準安定物質“ε–炭化鉄”の簡便な合成法を開発

未知の触媒機能を引き出し、資源循環型社会に貢献

2025-4-28工学系
基礎工学研究科准教授満留 敬人

研究成果のポイント

  • 通常は超高圧下でしか安定しない“ε(イプシロン)-炭化鉄”を常圧で選択的に合成する手法の開発に成功。さらに、これまで未解明だったε-炭化鉄の特異な触媒機能を発見。
  • ε-炭化鉄は熱力学的に13 GPaもの超高圧下で安定に存在する特異な物質(準安定物質)であり、常圧・低温条件での合成は極めて困難とされてきた。
  • 準安定物質の自在合成は、基盤技術として新たな機能性材料の創出につながる。また、鉄のように豊富で安価な元素の潜在的な触媒機能を引き出すことで、貴金属依存からの脱却に寄与し、資源循環型社会の構築に貢献できる。

概要

大阪大学大学院基礎工学研究科 満留敬人 准教授と平山雄麻さん(博士前期課程2年)らの研究グループは、鉄と炭素で構成される準安定物質“ε(イプシロン)-炭化鉄”を常圧で簡便に合成できる新たな非平衡合成手法を開発しました。また、合成したε-炭化鉄のナノ粒子はアミンの合成に重要なカルボニル化合物の還元的アミノ化反応を高効率に促進させる触媒機能を持つことを発見しました。本研究成果は、学術誌「Small」に、4月24日(木)19時(日本時間)に公開されました。

研究の背景

ε-炭化鉄(ε‐FexC; x = 2–3)は鉄と炭素からなり、通常は13 GPaという超高圧下においてのみ熱力学的に安定な相をとる特別な物質です。このような準安定物質は、常圧かつ低温で選択的に合成することはこれまで極めて困難とされてきました。

研究の内容

本研究では、鉄の前駆体とハロゲン化物、さらに通常は炭化鉄の合成に使わないホウ素化合物(B₂pin₂)を用いて、常圧下220℃という温和な条件で、単相のε-炭化鉄ナノ粒子を合成する手法を開発しました(図1a)。この手法において、B₂pin₂の添加が鉄の炭化過程で重要な役割を果たしており、その働きや炭化鉄生成の仕組みについても明らかにしました。

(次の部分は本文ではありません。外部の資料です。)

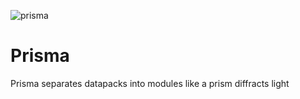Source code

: ![prisma](https://user-images.githubusercontent.com/56648332/208785484-100bef66-6e5b-4730-acc6-bb02f9dbdec6.png)

# Prisma
Prisma separates datapacks into modules like a prism diffracts light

合成されたε-炭化鉄は平均28ナノメートルの粒子であることが分かり(図1b)、さらに、アルデヒドとアンモニアを用いた還元的アミノ化反応を高効率で進める触媒機能をもつことも発見しました。これは、従来の鉄触媒(Fe/SiO₂)には見られない新しい特性です(図1c)。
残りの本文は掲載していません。